Positive law

Positive law is a set of legal and juridical rules that act with vigor in a given State, at a given time, it does so independently of the sources that come from, it is provided by the competent bodies for this function. It is the system of coercive rules, which governs or governed social coexistence at a given time. When one speaks of positive, one mentions someone who establishes it. The laws of positive law are pronounced by an administration in order to achieve a certain objective. Depending on the law, this type of right may or may not have an expiration date. In addition to considering all types of law as positive law, legal regulations written in decrees or regulations are also part of positive law.

Positive law characteristics

  • Positive law is a type of law that is expressed, and its existence cannot be discussed under any aspect.
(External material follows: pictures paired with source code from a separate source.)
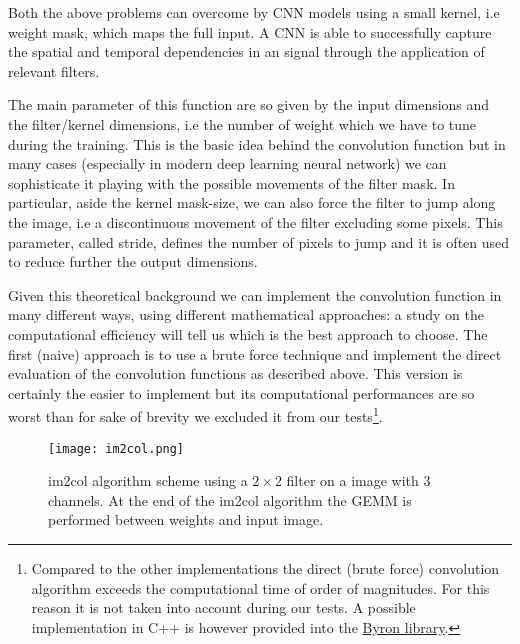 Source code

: \documentclass{standalone}
\begin{document}
Both the above problems can overcome by CNN models using a small kernel, i.e weight mask, which maps the full input.
A CNN is able to successfully capture the spatial and temporal dependencies in an signal through the application of relevant filters.

The main parameter of this function are so given by the input dimensions and the filter/kernel dimensions, i.e the number of weight which we have to tune during the training.
This is the basic idea behind the convolution function but in many cases (especially in modern deep learning neural network) we can sophisticate it playing with the possible movements of the filter mask.
In particular, aside the kernel mask-size, we can also force the filter to jump along the image, i.e a discontinuous movement of the filter excluding some pixels.
This parameter, called \textsf{stride}, defines the number of pixels to jump and it is often used to reduce further the output dimensions.

Given this theoretical background we can implement the convolution function in many different ways, using different mathematical approaches: a study on the computational efficiency will tell us which is the best approach to choose.
The first (naive) approach is to use a brute force technique and implement the direct evaluation of the convolution functions as described above.
This version is certainly the easier to implement but its computational performances are so worst than for sake of brevity we excluded it from our tests\footnote{
  Compared to the other implementations the direct (brute force) convolution algorithm exceeds the computational time of order of magnitudes.
  For this reason it is not taken into account during our tests.
  A possible implementation in C++ is however provided into the \href{https://github.com/Nico-Curti/Byron/blob/master/utility/winograd_test.cpp}{Byron library}.
}.


\begin{center}
\begin{figure}[htbp]
\centering
\texttt{[image: im2col.png]}
\caption{\textsf{im2col} algorithm scheme using a $2\times2$ filter on a image with 3 channels.
At the end of the \textsf{im2col} algorithm the GEMM is performed between weights and input image.
}
\label{fig:im2col}
\end{figure}
\end{center}
\end{document}
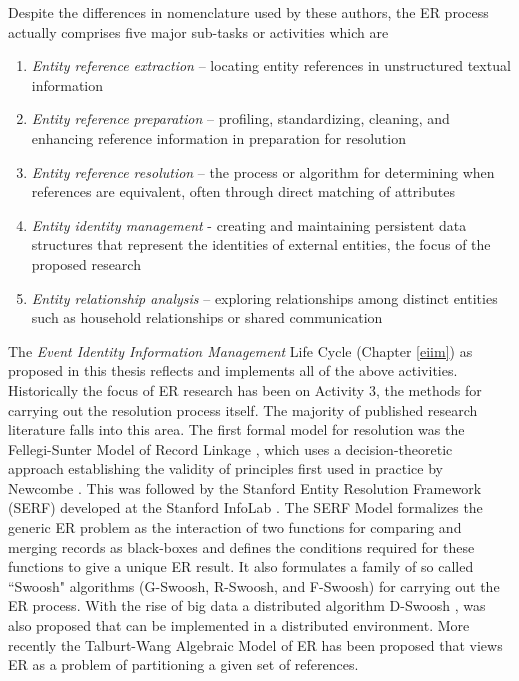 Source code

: Despite the differences in nomenclature used by these authors, the ER process actually comprises five major sub-tasks or activities \cite{talburt2011entity} which are
\begin{enumerate} 
\item	\textit{Entity reference extraction} – locating entity references in unstructured textual information
\item	\textit{Entity reference preparation} – profiling, standardizing, cleaning, and enhancing reference information in preparation for resolution
\item	\textit{Entity reference resolution} – the process or algorithm for determining when references are equivalent, often through direct matching of attributes
\item	\textit{Entity identity management} - creating and maintaining persistent data structures that represent the identities of external entities, the focus of the proposed research
\item	\textit{Entity relationship analysis} – exploring relationships among distinct entities such as household relationships or shared communication
\end{enumerate}

The \textit{Event Identity Information Management} Life Cycle (Chapter \ref{eiim}) as proposed in this thesis reflects and implements all of the above activities. Historically the focus of ER research has been on Activity 3, the methods for carrying out the resolution process itself. The majority of published research literature falls into this area. The first formal model for resolution was the Fellegi-Sunter Model of Record Linkage \cite{fellegi1969theory}, which uses a decision-theoretic approach establishing the validity of principles first used in practice by Newcombe \cite{newcombe1959automatic}.  This was followed by the Stanford Entity Resolution Framework (SERF) developed at the Stanford InfoLab \cite{benjelloun2006generic}.  The SERF Model formalizes the generic ER problem as the interaction of two functions for comparing and merging records as black-boxes and defines the conditions required for these functions to give a unique ER result. It also formulates a family of so called ``Swoosh" algorithms (G-Swoosh, R-Swoosh, and F-Swoosh) for carrying out the ER process. With the rise of big data a distributed algorithm D-Swoosh \cite{benjelloun2007d}, was also proposed that can be implemented in a distributed environment. More recently the Talburt-Wang Algebraic Model of ER has been proposed \cite{talburt2007algebraic} that views ER as a problem of partitioning a given set of references. 
 
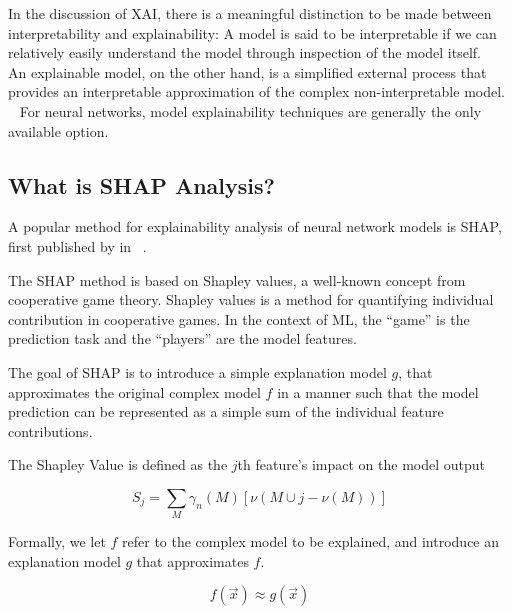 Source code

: In the discussion of \Ac{XAI}, there is 
a meaningful distinction to be made between 
interpretability and explainability:
A model is said to be interpretable if we can 
relatively easily understand the model through inspection
of the model itself.
~\autocite{russellArtificial2009}
An explainable model, on the other hand, is a simplified 
external process that provides an interpretable approximation
of the complex non-interpretable model.
~\autocite{lundbergUnified2017}
For neural networks,
model explainability techniques are generally 
the only available option.

\subsection{What is SHAP Analysis?} 

A popular method for explainability analysis of neural network models
is \ac{SHAP}, first published by
\citeauthor{lundbergUnified2017} in \citeyear{lundbergUnified2017}
~\autocite{lundbergUnified2017}.

The \ac{SHAP} method is based on Shapley values,
a well-known concept from cooperative game theory.
Shapley values is a method for quantifying individual contribution
in cooperative games.
In the context of \ac{ML}, the \enquote{game} is the prediction task
and the \enquote{players} are the model features.



The goal of \ac{SHAP} is to introduce a simple explanation model \(g\),
that approximates the original complex model \(f\) in a manner
such that the model prediction can be represented as a simple sum
of the individual feature contributions.




The Shapley Value is defined as the \(j\)th feature's 
impact on the model output

\begin{equation}
    S_j = \sum_{M} \gamma_n (M) \left[
        \nu (M \cup {j} - \nu (M))
    \right]
\end{equation}








Formally, we let \(f\) refer to the complex model to be explained, 
and introduce an explanation model \(g\) that approximates \(f\).



\begin{equation}
    f(\vec{x}) \approx g(\vec{x})
\end{equation}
The right may be the subject of discussions and regulations, but it can never be denied.
  • Each country has its own positive right so it can be said that it is an individual right.
  • It is formed by a set of mandatory aspects that are established by the authority in charge of the people in the political aspect and is given in a certain period of time.
  • Compliance and enforcement of positive law can happen spontaneously, and when it does not, then it can be coercively imposed on the community, people or country.
  • It has relativity, which means that the law is not enclosed only in certain norms, but that it has the capacity to be transformed over time influenced by the political, economic, social and cultural conditions of the region where it is applied, seeking justice as its main goal.
  • It is created by the will of man, can be temporary and has the option to change when needed, so sometimes, is catalogued as an imperfect right.

Positive law history

Positive law finds its basis in iuspositivism, which refers to a philosophical and juridical current that thinks that the only valid right is the one that the human being has created since he is the creator of the State and it is the one that has constituted the powers over which sovereignty and law will govern. It emerged in the nineteenth century based on two different schools of the time, the Exegesis School located in France and the Dogmatic School that was located in Germany. As for the social part of law, the Social School created by Raymond Saleilles in France, was the source of the bases and the Free Law Movement, both during the 19th and 20th centuries.

Principles

  • Good faith principle which requires the individual to maintain good conduct and honesty with parties who have an interest in a particular act or process. Acting with honesty, loyalty and truthfulness the individual will be acting in accordance with the legal system.
  • Principle Pacta sunt servanda contemplated in the Vienna Convention, and which explains that every treaty that enters into force obligates the parties, and that it must be complied with by them in good faith.
  • Post-factum principle and ante-factum solidarity, which refers to the union of interests that may exist between countries and their social cohesion.
  • Principle of Humanitarian Aid, which is a type of solidarity aimed mainly at countries or places with scarce resources or which have been victims of a humanitarian crisis, whether due to war or natural catastrophes.
  • Principle of intervention and non-intervention. When we speak of intervention, we refer to the countries’ or states’ right to intervene in international internal affairs with other states. Non-intervention is the opposite, indicating to a country that it should not intervene in specific matters of a particular country.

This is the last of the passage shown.